(Stored data entries)
==*==
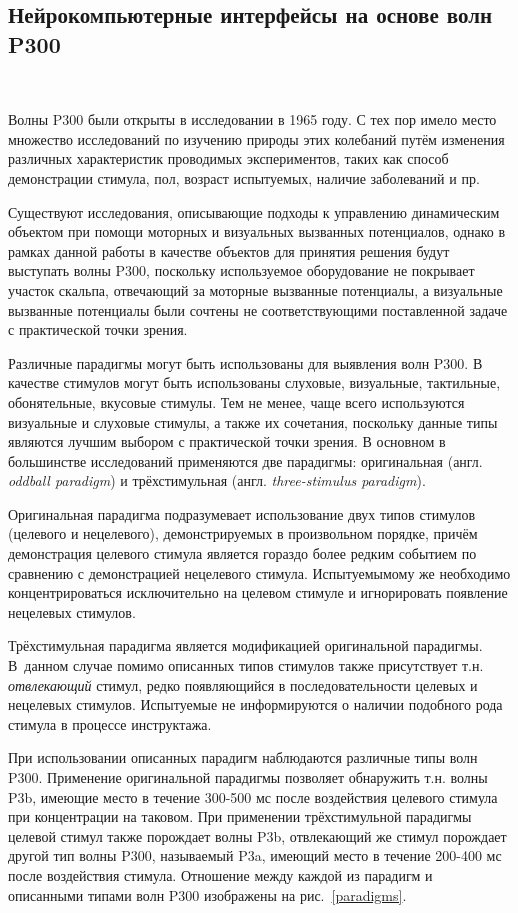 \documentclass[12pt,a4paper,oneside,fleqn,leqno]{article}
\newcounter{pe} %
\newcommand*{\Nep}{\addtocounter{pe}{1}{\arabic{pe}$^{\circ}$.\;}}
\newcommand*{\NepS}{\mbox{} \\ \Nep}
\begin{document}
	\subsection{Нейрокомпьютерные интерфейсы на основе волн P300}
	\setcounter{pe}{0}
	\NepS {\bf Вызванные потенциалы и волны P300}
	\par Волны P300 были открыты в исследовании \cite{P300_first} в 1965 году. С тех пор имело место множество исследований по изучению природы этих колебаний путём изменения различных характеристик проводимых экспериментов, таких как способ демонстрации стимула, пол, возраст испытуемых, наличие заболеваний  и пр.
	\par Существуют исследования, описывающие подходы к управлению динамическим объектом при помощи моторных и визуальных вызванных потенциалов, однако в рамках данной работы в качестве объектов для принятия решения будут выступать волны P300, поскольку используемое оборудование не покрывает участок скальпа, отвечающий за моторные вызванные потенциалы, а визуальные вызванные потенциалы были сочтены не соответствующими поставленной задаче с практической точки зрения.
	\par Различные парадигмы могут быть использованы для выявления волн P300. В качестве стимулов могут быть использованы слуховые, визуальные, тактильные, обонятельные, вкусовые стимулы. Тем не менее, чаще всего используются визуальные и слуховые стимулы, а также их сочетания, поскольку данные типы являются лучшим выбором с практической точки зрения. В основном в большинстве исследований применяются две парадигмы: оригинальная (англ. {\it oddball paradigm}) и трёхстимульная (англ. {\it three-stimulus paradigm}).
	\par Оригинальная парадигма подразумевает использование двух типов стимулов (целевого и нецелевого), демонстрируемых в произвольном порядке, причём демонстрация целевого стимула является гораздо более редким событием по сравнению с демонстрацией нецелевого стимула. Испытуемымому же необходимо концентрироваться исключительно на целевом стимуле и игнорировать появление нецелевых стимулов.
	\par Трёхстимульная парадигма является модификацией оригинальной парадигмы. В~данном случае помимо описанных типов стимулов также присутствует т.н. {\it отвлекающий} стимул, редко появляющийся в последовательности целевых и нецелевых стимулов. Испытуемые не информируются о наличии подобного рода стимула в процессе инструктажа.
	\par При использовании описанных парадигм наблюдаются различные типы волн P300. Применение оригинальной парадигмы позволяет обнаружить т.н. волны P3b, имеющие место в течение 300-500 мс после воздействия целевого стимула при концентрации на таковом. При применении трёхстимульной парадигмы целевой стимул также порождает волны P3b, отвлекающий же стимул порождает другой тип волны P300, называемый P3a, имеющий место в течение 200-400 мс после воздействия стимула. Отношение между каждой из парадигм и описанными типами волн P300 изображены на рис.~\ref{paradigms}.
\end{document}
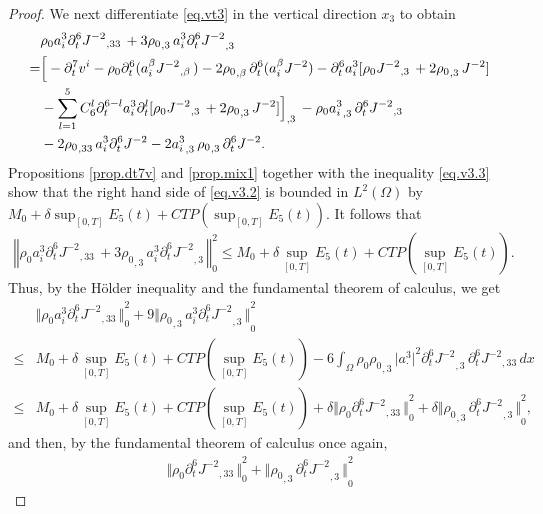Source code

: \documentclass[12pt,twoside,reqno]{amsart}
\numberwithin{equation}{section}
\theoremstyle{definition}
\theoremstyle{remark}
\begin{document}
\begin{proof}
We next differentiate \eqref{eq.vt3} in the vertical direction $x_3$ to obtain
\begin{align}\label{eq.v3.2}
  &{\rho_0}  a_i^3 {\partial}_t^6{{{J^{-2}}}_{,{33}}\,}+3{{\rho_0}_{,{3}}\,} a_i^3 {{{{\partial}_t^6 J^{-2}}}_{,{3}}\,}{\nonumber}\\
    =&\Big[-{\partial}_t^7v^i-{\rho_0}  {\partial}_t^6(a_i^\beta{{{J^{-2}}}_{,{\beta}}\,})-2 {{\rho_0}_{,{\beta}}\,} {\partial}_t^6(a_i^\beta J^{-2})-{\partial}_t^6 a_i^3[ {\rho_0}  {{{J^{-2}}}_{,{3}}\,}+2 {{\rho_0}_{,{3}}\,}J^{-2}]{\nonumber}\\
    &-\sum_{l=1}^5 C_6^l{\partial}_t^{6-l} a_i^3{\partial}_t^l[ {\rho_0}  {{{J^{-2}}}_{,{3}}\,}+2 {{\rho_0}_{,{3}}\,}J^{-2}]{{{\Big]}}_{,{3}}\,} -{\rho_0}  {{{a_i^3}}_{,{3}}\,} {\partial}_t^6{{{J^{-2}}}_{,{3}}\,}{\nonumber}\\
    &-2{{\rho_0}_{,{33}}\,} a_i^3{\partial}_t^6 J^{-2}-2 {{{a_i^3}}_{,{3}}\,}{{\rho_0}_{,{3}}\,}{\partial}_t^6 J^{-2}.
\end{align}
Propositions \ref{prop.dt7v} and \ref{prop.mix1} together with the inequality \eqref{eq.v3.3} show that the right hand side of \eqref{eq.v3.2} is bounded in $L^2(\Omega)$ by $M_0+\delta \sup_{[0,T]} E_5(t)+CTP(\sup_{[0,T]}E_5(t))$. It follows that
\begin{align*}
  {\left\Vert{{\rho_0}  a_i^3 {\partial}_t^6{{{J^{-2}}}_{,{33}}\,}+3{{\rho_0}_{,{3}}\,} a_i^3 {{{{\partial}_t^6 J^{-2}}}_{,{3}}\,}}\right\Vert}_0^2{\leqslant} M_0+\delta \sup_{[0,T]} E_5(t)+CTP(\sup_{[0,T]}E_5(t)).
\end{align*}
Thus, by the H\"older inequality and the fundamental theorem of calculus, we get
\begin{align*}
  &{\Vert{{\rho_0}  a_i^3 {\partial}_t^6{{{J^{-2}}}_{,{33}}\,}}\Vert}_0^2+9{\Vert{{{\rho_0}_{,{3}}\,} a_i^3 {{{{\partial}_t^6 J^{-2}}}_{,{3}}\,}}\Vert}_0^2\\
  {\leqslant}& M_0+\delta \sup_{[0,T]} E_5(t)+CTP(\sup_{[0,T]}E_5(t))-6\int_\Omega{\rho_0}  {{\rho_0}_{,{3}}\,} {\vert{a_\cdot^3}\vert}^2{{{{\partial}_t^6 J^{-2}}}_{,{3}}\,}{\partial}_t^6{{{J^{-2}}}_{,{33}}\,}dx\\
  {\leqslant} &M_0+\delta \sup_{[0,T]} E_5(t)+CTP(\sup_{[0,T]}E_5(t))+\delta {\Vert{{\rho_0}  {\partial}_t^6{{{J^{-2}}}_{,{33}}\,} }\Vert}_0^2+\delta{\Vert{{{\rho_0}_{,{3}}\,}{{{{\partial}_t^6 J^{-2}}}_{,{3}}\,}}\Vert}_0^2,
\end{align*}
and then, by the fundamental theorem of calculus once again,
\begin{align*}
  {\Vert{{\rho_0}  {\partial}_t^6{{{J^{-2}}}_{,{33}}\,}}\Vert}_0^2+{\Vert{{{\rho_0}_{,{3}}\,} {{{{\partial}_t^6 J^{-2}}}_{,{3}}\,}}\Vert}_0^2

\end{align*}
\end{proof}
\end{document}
==*==
### Problem
Give back every record above word for word, dropping pictures.

### Written response
 \documentclass[12pt,a4paper,oneside,fleqn,leqno]{article}
\newcounter{pe} %
\newcommand*{\Nep}{\addtocounter{pe}{1}{\arabic{pe}$^{\circ}$.\;}}
\newcommand*{\NepS}{\mbox{} \\ \Nep}
\begin{document}
	\subsection{Нейрокомпьютерные интерфейсы на основе волн P300}
	\setcounter{pe}{0}
	\NepS {\bf Вызванные потенциалы и волны P300}
	\par Волны P300 были открыты в исследовании \cite{P300_first} в 1965 году. С тех пор имело место множество исследований по изучению природы этих колебаний путём изменения различных характеристик проводимых экспериментов, таких как способ демонстрации стимула, пол, возраст испытуемых, наличие заболеваний  и пр.
	\par Существуют исследования, описывающие подходы к управлению динамическим объектом при помощи моторных и визуальных вызванных потенциалов, однако в рамках данной работы в качестве объектов для принятия решения будут выступать волны P300, поскольку используемое оборудование не покрывает участок скальпа, отвечающий за моторные вызванные потенциалы, а визуальные вызванные потенциалы были сочтены не соответствующими поставленной задаче с практической точки зрения.
	\par Различные парадигмы могут быть использованы для выявления волн P300. В качестве стимулов могут быть использованы слуховые, визуальные, тактильные, обонятельные, вкусовые стимулы. Тем не менее, чаще всего используются визуальные и слуховые стимулы, а также их сочетания, поскольку данные типы являются лучшим выбором с практической точки зрения. В основном в большинстве исследований применяются две парадигмы: оригинальная (англ. {\it oddball paradigm}) и трёхстимульная (англ. {\it three-stimulus paradigm}).
	\par Оригинальная парадигма подразумевает использование двух типов стимулов (целевого и нецелевого), демонстрируемых в произвольном порядке, причём демонстрация целевого стимула является гораздо более редким событием по сравнению с демонстрацией нецелевого стимула. Испытуемымому же необходимо концентрироваться исключительно на целевом стимуле и игнорировать появление нецелевых стимулов.
	\par Трёхстимульная парадигма является модификацией оригинальной парадигмы. В~данном случае помимо описанных типов стимулов также присутствует т.н. {\it отвлекающий} стимул, редко появляющийся в последовательности целевых и нецелевых стимулов. Испытуемые не информируются о наличии подобного рода стимула в процессе инструктажа.
	\par При использовании описанных парадигм наблюдаются различные типы волн P300. Применение оригинальной парадигмы позволяет обнаружить т.н. волны P3b, имеющие место в течение 300-500 мс после воздействия целевого стимула при концентрации на таковом. При применении трёхстимульной парадигмы целевой стимул также порождает волны P3b, отвлекающий же стимул порождает другой тип волны P300, называемый P3a, имеющий место в течение 200-400 мс после воздействия стимула. Отношение между каждой из парадигм и описанными типами волн P300 изображены на рис.~\ref{paradigms}.
\end{document}
Source code

: \documentclass[12pt,twoside,reqno]{amsart}
\numberwithin{equation}{section}
\theoremstyle{definition}
\theoremstyle{remark}
\begin{document}
\begin{proof}
We next differentiate \eqref{eq.vt3} in the vertical direction $x_3$ to obtain
\begin{align}\label{eq.v3.2}
  &{\rho_0}  a_i^3 {\partial}_t^6{{{J^{-2}}}_{,{33}}\,}+3{{\rho_0}_{,{3}}\,} a_i^3 {{{{\partial}_t^6 J^{-2}}}_{,{3}}\,}{\nonumber}\\
    =&\Big[-{\partial}_t^7v^i-{\rho_0}  {\partial}_t^6(a_i^\beta{{{J^{-2}}}_{,{\beta}}\,})-2 {{\rho_0}_{,{\beta}}\,} {\partial}_t^6(a_i^\beta J^{-2})-{\partial}_t^6 a_i^3[ {\rho_0}  {{{J^{-2}}}_{,{3}}\,}+2 {{\rho_0}_{,{3}}\,}J^{-2}]{\nonumber}\\
    &-\sum_{l=1}^5 C_6^l{\partial}_t^{6-l} a_i^3{\partial}_t^l[ {\rho_0}  {{{J^{-2}}}_{,{3}}\,}+2 {{\rho_0}_{,{3}}\,}J^{-2}]{{{\Big]}}_{,{3}}\,} -{\rho_0}  {{{a_i^3}}_{,{3}}\,} {\partial}_t^6{{{J^{-2}}}_{,{3}}\,}{\nonumber}\\
    &-2{{\rho_0}_{,{33}}\,} a_i^3{\partial}_t^6 J^{-2}-2 {{{a_i^3}}_{,{3}}\,}{{\rho_0}_{,{3}}\,}{\partial}_t^6 J^{-2}.
\end{align}
Propositions \ref{prop.dt7v} and \ref{prop.mix1} together with the inequality \eqref{eq.v3.3} show that the right hand side of \eqref{eq.v3.2} is bounded in $L^2(\Omega)$ by $M_0+\delta \sup_{[0,T]} E_5(t)+CTP(\sup_{[0,T]}E_5(t))$. It follows that
\begin{align*}
  {\left\Vert{{\rho_0}  a_i^3 {\partial}_t^6{{{J^{-2}}}_{,{33}}\,}+3{{\rho_0}_{,{3}}\,} a_i^3 {{{{\partial}_t^6 J^{-2}}}_{,{3}}\,}}\right\Vert}_0^2{\leqslant} M_0+\delta \sup_{[0,T]} E_5(t)+CTP(\sup_{[0,T]}E_5(t)).
\end{align*}
Thus, by the H\"older inequality and the fundamental theorem of calculus, we get
\begin{align*}
  &{\Vert{{\rho_0}  a_i^3 {\partial}_t^6{{{J^{-2}}}_{,{33}}\,}}\Vert}_0^2+9{\Vert{{{\rho_0}_{,{3}}\,} a_i^3 {{{{\partial}_t^6 J^{-2}}}_{,{3}}\,}}\Vert}_0^2\\
  {\leqslant}& M_0+\delta \sup_{[0,T]} E_5(t)+CTP(\sup_{[0,T]}E_5(t))-6\int_\Omega{\rho_0}  {{\rho_0}_{,{3}}\,} {\vert{a_\cdot^3}\vert}^2{{{{\partial}_t^6 J^{-2}}}_{,{3}}\,}{\partial}_t^6{{{J^{-2}}}_{,{33}}\,}dx\\
  {\leqslant} &M_0+\delta \sup_{[0,T]} E_5(t)+CTP(\sup_{[0,T]}E_5(t))+\delta {\Vert{{\rho_0}  {\partial}_t^6{{{J^{-2}}}_{,{33}}\,} }\Vert}_0^2+\delta{\Vert{{{\rho_0}_{,{3}}\,}{{{{\partial}_t^6 J^{-2}}}_{,{3}}\,}}\Vert}_0^2,
\end{align*}
and then, by the fundamental theorem of calculus once again,
\begin{align*}
  {\Vert{{\rho_0}  {\partial}_t^6{{{J^{-2}}}_{,{33}}\,}}\Vert}_0^2+{\Vert{{{\rho_0}_{,{3}}\,} {{{{\partial}_t^6 J^{-2}}}_{,{3}}\,}}\Vert}_0^2

\end{align*}
\end{proof}
\end{document}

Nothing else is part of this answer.